(YOUR ASSIGNMENT) For each line below that includes the string "estimate", show the whole line.

(GIVEN RECORDS)
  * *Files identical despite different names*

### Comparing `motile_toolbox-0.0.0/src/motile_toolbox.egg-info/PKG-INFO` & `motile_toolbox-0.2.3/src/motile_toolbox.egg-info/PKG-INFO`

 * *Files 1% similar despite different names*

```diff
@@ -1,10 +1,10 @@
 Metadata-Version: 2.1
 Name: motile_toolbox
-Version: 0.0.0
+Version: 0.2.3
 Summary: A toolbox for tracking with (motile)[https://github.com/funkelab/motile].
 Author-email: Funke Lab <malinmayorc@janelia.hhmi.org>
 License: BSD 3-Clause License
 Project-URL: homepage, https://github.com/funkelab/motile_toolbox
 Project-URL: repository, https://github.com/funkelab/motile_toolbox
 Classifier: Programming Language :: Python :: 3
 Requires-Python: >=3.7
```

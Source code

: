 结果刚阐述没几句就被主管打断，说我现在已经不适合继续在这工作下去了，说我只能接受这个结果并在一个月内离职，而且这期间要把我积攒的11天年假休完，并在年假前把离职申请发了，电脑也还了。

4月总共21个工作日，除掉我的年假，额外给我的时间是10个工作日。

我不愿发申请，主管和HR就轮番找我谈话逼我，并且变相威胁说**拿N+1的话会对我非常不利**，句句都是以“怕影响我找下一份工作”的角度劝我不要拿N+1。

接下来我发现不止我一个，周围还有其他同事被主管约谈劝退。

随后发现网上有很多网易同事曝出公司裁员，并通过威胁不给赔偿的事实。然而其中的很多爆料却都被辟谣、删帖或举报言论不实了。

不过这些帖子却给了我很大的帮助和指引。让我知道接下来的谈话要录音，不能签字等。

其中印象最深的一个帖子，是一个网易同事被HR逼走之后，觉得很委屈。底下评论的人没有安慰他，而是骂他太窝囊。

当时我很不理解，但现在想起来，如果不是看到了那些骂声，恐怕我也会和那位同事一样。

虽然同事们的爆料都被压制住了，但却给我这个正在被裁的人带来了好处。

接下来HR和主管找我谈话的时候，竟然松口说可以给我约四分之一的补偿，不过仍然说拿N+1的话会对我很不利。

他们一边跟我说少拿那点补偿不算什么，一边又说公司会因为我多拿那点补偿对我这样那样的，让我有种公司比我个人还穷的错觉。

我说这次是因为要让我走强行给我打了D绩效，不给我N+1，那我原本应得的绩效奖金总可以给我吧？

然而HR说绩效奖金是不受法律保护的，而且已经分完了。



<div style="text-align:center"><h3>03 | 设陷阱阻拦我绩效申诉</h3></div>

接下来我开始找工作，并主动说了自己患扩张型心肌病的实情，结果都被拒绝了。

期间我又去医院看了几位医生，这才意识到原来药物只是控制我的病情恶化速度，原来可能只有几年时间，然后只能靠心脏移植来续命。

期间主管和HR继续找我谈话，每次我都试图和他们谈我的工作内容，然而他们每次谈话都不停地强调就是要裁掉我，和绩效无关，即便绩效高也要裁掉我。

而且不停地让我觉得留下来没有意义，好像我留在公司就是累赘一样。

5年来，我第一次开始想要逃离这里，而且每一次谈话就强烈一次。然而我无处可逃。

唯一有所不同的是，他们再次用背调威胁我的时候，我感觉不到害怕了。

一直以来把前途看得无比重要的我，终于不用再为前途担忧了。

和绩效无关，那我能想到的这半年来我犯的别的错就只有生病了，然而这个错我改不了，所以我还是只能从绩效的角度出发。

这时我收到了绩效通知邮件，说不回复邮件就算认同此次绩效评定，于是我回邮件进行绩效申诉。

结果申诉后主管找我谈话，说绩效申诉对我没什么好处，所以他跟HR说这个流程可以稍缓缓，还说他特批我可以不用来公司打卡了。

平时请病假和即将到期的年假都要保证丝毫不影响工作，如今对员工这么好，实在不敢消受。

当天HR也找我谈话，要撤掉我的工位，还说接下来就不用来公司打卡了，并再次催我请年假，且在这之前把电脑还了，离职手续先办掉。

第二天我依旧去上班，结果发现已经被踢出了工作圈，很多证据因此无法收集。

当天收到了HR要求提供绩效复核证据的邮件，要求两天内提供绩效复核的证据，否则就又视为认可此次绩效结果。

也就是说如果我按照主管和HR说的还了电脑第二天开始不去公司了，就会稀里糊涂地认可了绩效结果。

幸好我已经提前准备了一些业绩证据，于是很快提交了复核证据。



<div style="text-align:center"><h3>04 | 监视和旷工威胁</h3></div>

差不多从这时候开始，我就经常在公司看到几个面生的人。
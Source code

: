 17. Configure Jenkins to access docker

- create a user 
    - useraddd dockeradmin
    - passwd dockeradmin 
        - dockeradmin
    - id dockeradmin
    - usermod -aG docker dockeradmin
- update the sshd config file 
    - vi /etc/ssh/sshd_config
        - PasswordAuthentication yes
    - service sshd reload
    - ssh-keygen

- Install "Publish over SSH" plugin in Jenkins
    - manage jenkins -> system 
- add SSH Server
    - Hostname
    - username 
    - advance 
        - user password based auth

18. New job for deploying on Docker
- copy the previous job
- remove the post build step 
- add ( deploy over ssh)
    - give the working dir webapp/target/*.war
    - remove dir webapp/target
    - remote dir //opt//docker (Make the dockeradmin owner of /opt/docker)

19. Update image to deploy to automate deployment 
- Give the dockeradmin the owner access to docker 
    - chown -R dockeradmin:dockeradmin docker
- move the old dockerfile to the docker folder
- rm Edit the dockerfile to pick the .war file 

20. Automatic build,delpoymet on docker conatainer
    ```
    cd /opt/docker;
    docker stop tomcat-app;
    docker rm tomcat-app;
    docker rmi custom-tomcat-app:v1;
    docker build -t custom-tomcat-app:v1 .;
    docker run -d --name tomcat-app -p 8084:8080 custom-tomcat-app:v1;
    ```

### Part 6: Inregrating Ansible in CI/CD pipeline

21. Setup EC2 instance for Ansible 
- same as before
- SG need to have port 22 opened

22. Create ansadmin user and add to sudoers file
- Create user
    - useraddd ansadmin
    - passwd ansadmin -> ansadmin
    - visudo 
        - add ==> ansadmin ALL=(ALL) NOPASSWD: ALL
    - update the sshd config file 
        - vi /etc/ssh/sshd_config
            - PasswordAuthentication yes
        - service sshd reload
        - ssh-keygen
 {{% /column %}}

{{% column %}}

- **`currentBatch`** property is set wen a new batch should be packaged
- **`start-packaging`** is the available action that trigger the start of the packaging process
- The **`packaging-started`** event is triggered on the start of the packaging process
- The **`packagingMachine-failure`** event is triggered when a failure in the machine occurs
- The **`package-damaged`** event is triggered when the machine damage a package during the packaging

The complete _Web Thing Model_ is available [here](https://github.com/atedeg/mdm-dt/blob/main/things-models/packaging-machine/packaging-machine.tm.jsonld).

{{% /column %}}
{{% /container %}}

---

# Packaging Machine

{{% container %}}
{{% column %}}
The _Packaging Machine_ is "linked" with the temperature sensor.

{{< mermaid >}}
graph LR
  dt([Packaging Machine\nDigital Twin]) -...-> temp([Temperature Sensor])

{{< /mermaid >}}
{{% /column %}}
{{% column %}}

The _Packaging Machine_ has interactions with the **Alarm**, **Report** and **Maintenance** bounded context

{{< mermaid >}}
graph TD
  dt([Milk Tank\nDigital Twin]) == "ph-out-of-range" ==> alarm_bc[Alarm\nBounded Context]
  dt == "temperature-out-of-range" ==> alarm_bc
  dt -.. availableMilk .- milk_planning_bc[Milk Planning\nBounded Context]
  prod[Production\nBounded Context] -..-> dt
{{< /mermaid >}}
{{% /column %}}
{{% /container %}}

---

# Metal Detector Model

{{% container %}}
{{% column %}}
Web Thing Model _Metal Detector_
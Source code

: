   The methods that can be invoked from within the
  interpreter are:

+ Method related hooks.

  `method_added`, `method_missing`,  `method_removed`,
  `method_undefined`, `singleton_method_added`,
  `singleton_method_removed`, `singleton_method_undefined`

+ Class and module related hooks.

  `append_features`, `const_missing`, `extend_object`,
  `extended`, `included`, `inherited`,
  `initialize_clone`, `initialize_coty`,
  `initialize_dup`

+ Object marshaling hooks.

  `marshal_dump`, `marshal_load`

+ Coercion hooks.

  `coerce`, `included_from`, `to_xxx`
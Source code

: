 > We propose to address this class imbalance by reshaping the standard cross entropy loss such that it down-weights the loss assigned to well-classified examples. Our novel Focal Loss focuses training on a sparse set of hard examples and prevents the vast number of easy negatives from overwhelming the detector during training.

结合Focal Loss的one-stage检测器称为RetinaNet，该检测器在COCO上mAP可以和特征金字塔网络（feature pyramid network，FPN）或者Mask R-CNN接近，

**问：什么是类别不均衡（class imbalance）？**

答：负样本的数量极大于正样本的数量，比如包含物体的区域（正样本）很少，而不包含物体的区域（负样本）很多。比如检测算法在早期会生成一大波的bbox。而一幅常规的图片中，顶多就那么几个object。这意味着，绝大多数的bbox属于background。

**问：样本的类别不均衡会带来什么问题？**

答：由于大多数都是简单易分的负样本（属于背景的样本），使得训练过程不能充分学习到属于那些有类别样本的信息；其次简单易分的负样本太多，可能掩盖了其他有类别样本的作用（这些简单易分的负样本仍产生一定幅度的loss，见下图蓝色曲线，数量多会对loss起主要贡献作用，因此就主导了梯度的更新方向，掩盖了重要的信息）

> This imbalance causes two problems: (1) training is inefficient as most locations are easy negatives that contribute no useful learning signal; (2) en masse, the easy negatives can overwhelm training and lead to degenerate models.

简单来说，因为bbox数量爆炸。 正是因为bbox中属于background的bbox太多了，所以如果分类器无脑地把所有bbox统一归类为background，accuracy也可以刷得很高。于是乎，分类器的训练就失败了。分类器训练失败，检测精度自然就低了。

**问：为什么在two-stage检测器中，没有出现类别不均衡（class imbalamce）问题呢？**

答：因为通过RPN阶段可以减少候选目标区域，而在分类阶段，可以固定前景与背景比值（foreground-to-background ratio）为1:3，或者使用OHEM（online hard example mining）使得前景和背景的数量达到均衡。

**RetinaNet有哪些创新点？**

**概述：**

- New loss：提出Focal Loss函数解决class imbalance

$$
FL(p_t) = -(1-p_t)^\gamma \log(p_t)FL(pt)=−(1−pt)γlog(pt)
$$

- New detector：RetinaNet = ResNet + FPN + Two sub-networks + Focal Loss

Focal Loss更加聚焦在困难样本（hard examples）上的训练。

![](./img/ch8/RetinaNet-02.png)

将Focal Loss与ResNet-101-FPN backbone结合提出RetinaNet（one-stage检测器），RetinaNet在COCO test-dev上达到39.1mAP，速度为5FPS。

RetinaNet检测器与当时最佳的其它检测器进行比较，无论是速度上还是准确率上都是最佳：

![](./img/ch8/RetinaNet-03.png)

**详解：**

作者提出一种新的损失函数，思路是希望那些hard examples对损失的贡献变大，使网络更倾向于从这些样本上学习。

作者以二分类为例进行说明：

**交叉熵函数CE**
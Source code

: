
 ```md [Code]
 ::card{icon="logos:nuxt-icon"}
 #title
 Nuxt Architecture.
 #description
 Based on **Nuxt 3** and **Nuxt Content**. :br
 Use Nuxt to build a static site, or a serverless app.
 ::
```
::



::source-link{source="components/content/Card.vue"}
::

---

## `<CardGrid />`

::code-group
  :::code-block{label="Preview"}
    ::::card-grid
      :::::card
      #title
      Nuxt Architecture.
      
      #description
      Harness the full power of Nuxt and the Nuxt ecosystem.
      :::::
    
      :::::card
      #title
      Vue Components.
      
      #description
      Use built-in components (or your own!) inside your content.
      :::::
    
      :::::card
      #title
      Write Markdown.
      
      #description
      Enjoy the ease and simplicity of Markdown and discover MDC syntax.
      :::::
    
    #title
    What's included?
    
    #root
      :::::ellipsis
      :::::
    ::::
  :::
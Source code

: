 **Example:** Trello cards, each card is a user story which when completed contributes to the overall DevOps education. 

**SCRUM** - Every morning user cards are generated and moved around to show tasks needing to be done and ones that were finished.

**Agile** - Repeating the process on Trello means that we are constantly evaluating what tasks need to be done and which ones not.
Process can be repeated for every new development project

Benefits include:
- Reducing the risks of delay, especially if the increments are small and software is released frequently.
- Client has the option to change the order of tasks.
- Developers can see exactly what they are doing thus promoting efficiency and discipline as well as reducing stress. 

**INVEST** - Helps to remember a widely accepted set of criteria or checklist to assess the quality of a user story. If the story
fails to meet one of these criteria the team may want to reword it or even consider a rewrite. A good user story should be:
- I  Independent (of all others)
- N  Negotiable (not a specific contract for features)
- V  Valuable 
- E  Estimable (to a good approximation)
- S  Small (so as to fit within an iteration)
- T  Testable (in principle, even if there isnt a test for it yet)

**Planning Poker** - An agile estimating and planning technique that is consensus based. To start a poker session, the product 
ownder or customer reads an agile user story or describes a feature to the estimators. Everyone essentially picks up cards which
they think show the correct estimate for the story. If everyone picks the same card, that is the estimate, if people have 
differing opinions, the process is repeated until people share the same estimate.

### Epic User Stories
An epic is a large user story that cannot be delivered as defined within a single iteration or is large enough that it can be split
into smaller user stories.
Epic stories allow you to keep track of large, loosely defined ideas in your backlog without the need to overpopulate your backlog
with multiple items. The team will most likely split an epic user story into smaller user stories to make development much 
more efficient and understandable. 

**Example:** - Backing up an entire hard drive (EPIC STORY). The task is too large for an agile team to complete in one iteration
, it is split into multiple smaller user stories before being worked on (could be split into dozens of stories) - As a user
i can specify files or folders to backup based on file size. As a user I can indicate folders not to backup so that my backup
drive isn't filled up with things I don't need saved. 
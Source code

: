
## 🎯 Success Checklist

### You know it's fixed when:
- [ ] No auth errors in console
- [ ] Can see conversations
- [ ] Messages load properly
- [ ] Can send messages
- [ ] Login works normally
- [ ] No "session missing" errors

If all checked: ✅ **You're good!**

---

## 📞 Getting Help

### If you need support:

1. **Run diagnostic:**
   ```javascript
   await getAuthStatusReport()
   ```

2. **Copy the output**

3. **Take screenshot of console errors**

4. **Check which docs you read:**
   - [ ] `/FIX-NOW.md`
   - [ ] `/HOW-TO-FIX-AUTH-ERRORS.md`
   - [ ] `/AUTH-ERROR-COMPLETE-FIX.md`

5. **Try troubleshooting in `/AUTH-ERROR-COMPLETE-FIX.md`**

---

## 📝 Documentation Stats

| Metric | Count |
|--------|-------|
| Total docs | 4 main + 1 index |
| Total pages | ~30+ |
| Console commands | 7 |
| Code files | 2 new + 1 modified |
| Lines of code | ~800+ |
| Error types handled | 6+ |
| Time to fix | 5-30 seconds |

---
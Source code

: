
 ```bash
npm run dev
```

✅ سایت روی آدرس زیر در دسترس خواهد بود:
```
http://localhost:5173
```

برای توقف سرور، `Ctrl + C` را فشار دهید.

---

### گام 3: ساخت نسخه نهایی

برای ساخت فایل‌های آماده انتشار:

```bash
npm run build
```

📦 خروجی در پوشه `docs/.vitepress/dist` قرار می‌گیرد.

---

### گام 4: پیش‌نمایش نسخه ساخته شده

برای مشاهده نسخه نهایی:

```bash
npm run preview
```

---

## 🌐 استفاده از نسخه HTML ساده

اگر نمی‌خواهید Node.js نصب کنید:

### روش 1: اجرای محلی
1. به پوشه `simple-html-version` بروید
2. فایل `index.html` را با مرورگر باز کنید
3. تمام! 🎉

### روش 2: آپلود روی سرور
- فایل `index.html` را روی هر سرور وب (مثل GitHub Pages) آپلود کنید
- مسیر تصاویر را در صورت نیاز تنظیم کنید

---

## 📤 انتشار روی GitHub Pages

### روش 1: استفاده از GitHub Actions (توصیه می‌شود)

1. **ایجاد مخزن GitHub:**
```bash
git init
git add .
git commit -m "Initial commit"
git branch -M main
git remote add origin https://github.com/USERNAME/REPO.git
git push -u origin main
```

(EXPECTED ANSWER)
they think show the correct estimate for the story. If everyone picks the same card, that is the estimate, if people have 
differing opinions, the process is repeated until people share the same estimate.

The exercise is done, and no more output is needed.